- Abbreviation: BPI
- Founder: Eva Morávková [cs]
- Founded: 6 May 2003; 22 years ago
- Dissolved: December 12, 2023; 2 years ago
- Headquarters: Znojemská 2380/82, Jihlava
- Ideology: Anti-Islam Nationalism Euroscepticism
- Political position: Far-right
- Colours: White Red Blue

Website
- blokprotiislamizaci.cz (archived)

= Bloc Against Islamization =

Political party in the Czech Republic

Bloc Against Islamization – Defence of the Homeland (previously known as the Free Citizens (Svobodní), Party for Dignified Life (SDŽ – Strana Důstojného Života) and Home (DOMOV) was an anti-Islam political party in the Czech Republic founded in 2003 by Eva Morávková who became the party's first chairwoman.

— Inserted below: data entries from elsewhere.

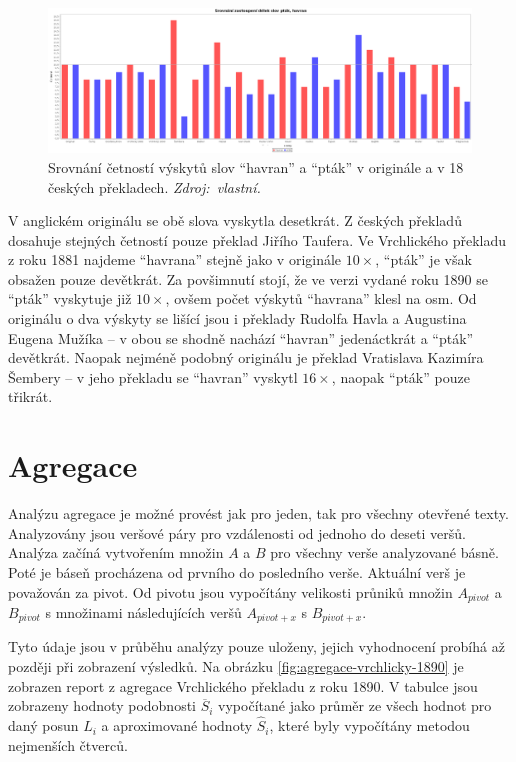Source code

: \documentclass[dp.tex]{subfiles}
\begin{document}
\begin{figure}[h!]
	\centering
	\includegraphics[max width=\textwidth,keepaspectratio=true]{imgs-70-prakticka/cetnost-slov-orig}
	\caption[Srovnání četností výskytů slov \enquote{havran} a \enquote{pták} v originále a v 18 českých překladech.]{Srovnání četností výskytů slov \enquote{havran} a \enquote{pták} v originále a v 18 českých překladech. \textit{Zdroj:~vlastní.}}
	\label{fig:word-freq-compare}
\end{figure}

V anglickém originálu se obě slova vyskytla desetkrát. Z českých překladů dosahuje stejných četností pouze překlad Jiřího Taufera. Ve Vrchlického překladu z roku 1881 najdeme \enquote{havrana} stejně jako v originále $10\times$, \enquote{pták} je však obsažen pouze devětkrát. Za povšimnutí stojí, že ve verzi vydané roku 1890 se \enquote{pták} vyskytuje již $10\times$, ovšem počet výskytů \enquote{havrana} klesl na osm. Od originálu o dva výskyty se lišící jsou i překlady Rudolfa Havla a Augustina Eugena Mužíka -- v obou se shodně nachází \enquote{havran} jedenáctkrát a \enquote{pták} devětkrát. Naopak nejméně podobný originálu je překlad Vratislava Kazimíra Šembery -- v jeho překladu se \enquote{havran} vyskytl $16\times$, naopak \enquote{pták} pouze třikrát.

\section{Agregace}

Analýzu agregace je možné provést jak pro jeden, tak pro všechny otevřené texty. Analyzovány jsou veršové páry pro vzdálenosti od jednoho do deseti veršů. Analýza začíná vytvořením množin $A$ a $B$ pro všechny verše analyzované básně. Poté je báseň procházena od prvního do posledního verše. Aktuální verš je považován za pivot. Od pivotu jsou vypočítány velikosti průniků množin $A_{pivot}$ a $B_{pivot}$ s množinami následujících veršů $A_{pivot + x}$  s $B_{pivot + x}$. 

Tyto údaje jsou v průběhu analýzy pouze uloženy, jejich vyhodnocení 
probíhá až později při zobrazení výsledků. Na obrázku \ref{fig:agregace-vrchlicky-1890} je zobrazen report z agregace Vrchlického překladu z roku 1890. V tabulce jsou zobrazeny hodnoty podobnosti $\overline{S}_i$ vypočítané jako průměr ze všech hodnot pro daný posun $L_i$ a aproximované hodnoty $\hat{S}_i$, které byly vypočítány metodou nejmenších čtverců.
\end{document}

In 2007, a former Czech Social Democratic Party MP Jana Volfová became party chair and the party was renamed to the Party for Dignified Life. Vice chairs were Eva Morávková, Daniel Bernard, Marie Paukejová, Marcela Kozerová, Miroslav Neubert, and Vladimír Pelc. Former Prime Minister Miloš Zeman was nomited party's patron.

In 2014, the party was renamed to DOMOV (coming from Democracy – Responsibility – Morality – Courage – Patriotism (Demokracie – Odpovědnost – Morálka – Odvaha – Vlastenectví), meaning Home). David Štěpán became the party chair after Jana Volfová became chair of Sovereignty – Jana Bobošíková Bloc.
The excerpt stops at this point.